Saved entries

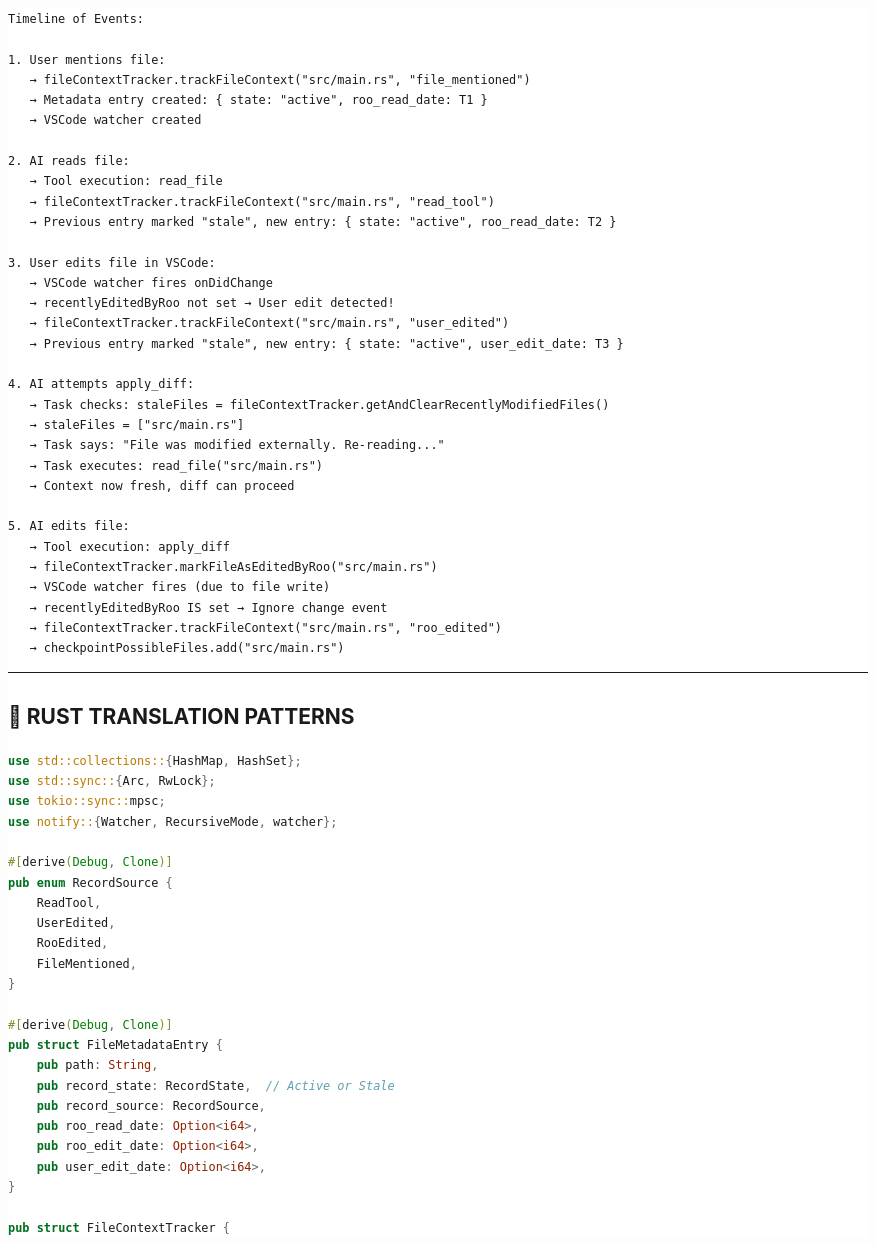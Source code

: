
```
Timeline of Events:

1. User mentions file:
   → fileContextTracker.trackFileContext("src/main.rs", "file_mentioned")
   → Metadata entry created: { state: "active", roo_read_date: T1 }
   → VSCode watcher created

2. AI reads file:
   → Tool execution: read_file
   → fileContextTracker.trackFileContext("src/main.rs", "read_tool")
   → Previous entry marked "stale", new entry: { state: "active", roo_read_date: T2 }

3. User edits file in VSCode:
   → VSCode watcher fires onDidChange
   → recentlyEditedByRoo not set → User edit detected!
   → fileContextTracker.trackFileContext("src/main.rs", "user_edited")
   → Previous entry marked "stale", new entry: { state: "active", user_edit_date: T3 }

4. AI attempts apply_diff:
   → Task checks: staleFiles = fileContextTracker.getAndClearRecentlyModifiedFiles()
   → staleFiles = ["src/main.rs"]
   → Task says: "File was modified externally. Re-reading..."
   → Task executes: read_file("src/main.rs")
   → Context now fresh, diff can proceed

5. AI edits file:
   → Tool execution: apply_diff
   → fileContextTracker.markFileAsEditedByRoo("src/main.rs")
   → VSCode watcher fires (due to file write)
   → recentlyEditedByRoo IS set → Ignore change event
   → fileContextTracker.trackFileContext("src/main.rs", "roo_edited")
   → checkpointPossibleFiles.add("src/main.rs")
```

---

## 🎯 RUST TRANSLATION PATTERNS

```rust
use std::collections::{HashMap, HashSet};
use std::sync::{Arc, RwLock};
use tokio::sync::mpsc;
use notify::{Watcher, RecursiveMode, watcher};

#[derive(Debug, Clone)]
pub enum RecordSource {
    ReadTool,
    UserEdited,
    RooEdited,
    FileMentioned,
}

#[derive(Debug, Clone)]
pub struct FileMetadataEntry {
    pub path: String,
    pub record_state: RecordState,  // Active or Stale
    pub record_source: RecordSource,
    pub roo_read_date: Option<i64>,
    pub roo_edit_date: Option<i64>,
    pub user_edit_date: Option<i64>,
}

pub struct FileContextTracker {
```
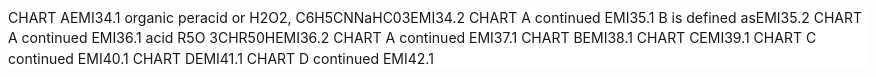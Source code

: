 CHART AEMI34.1 organic peracid or H2O2, C6H5CNNaHC03EMI34.2 CHART A continued EMI35.1 B is defined asEMI35.2 CHART A continued EMI36.1 acid R5O 3CHR50HEMI36.2 CHART A continued EMI37.1 CHART BEMI38.1 CHART CEMI39.1 CHART C continued EMI40.1 CHART DEMI41.1 CHART D continued EMI42.1
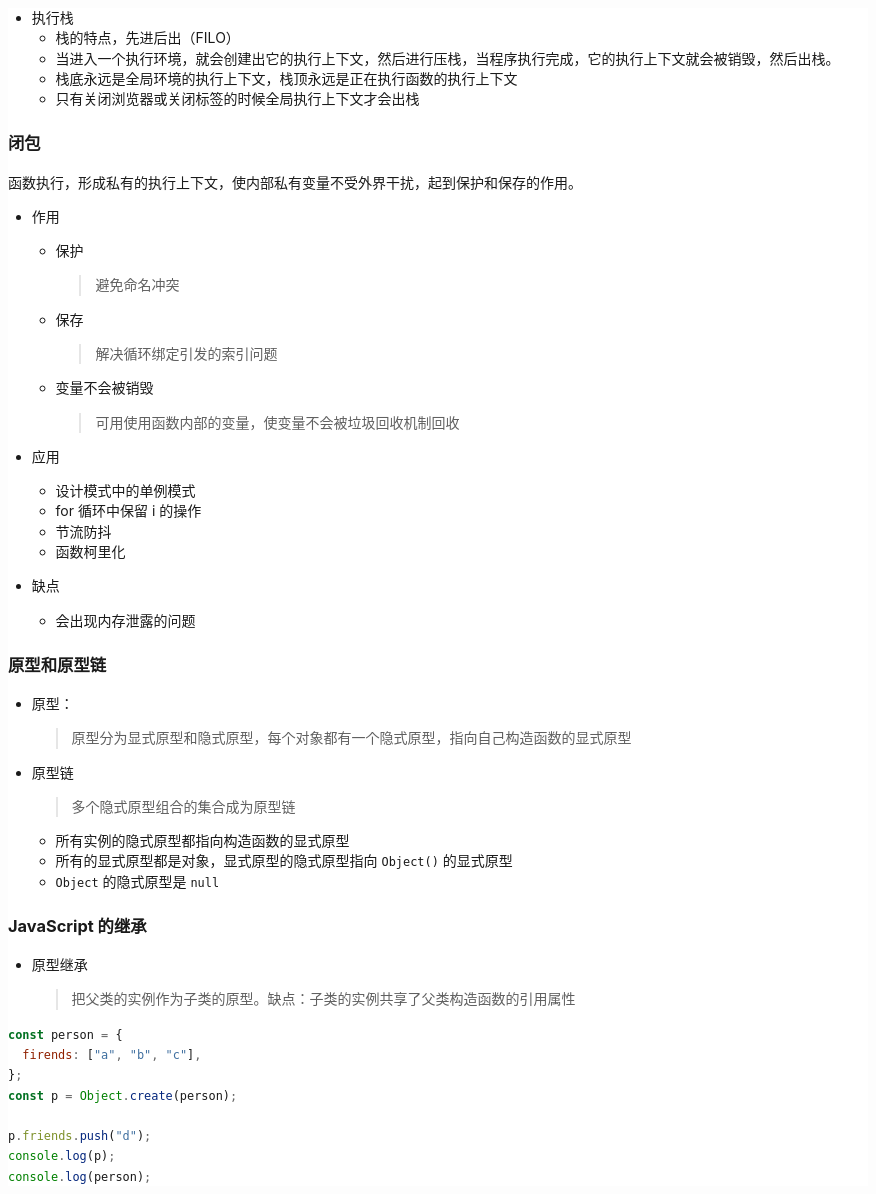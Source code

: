 - 执行栈
  - 栈的特点，先进后出（FILO）
  - 当进入一个执行环境，就会创建出它的执行上下文，然后进行压栈，当程序执行完成，它的执行上下文就会被销毁，然后出栈。
  - 栈底永远是全局环境的执行上下文，栈顶永远是正在执行函数的执行上下文
  - 只有关闭浏览器或关闭标签的时候全局执行上下文才会出栈

### 闭包

函数执行，形成私有的执行上下文，使内部私有变量不受外界干扰，起到保护和保存的作用。

- 作用

  - 保护
    > 避免命名冲突
  - 保存
    > 解决循环绑定引发的索引问题
  - 变量不会被销毁
    > 可用使用函数内部的变量，使变量不会被垃圾回收机制回收

- 应用

  - 设计模式中的单例模式
  - for 循环中保留 i 的操作
  - 节流防抖
  - 函数柯里化

- 缺点
  - 会出现内存泄露的问题

### 原型和原型链

- 原型：
  > 原型分为显式原型和隐式原型，每个对象都有一个隐式原型，指向自己构造函数的显式原型
- 原型链
  > 多个隐式原型组合的集合成为原型链
  - 所有实例的隐式原型都指向构造函数的显式原型
  - 所有的显式原型都是对象，显式原型的隐式原型指向 `Object()` 的显式原型
  - `Object` 的隐式原型是 `null`

### JavaScript 的继承

- 原型继承
  > 把父类的实例作为子类的原型。缺点：子类的实例共享了父类构造函数的引用属性

```js
const person = {
  firends: ["a", "b", "c"],
};
const p = Object.create(person);

p.friends.push("d");
console.log(p);
console.log(person);
```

→ **PROBLEM REQUIREMENTS**:
Among the records, find each line where the word "edits" occurs, and copy it.

→ **RESPONSE TO THIS TASK**:
3. User edits file in VSCode:
5. AI edits file:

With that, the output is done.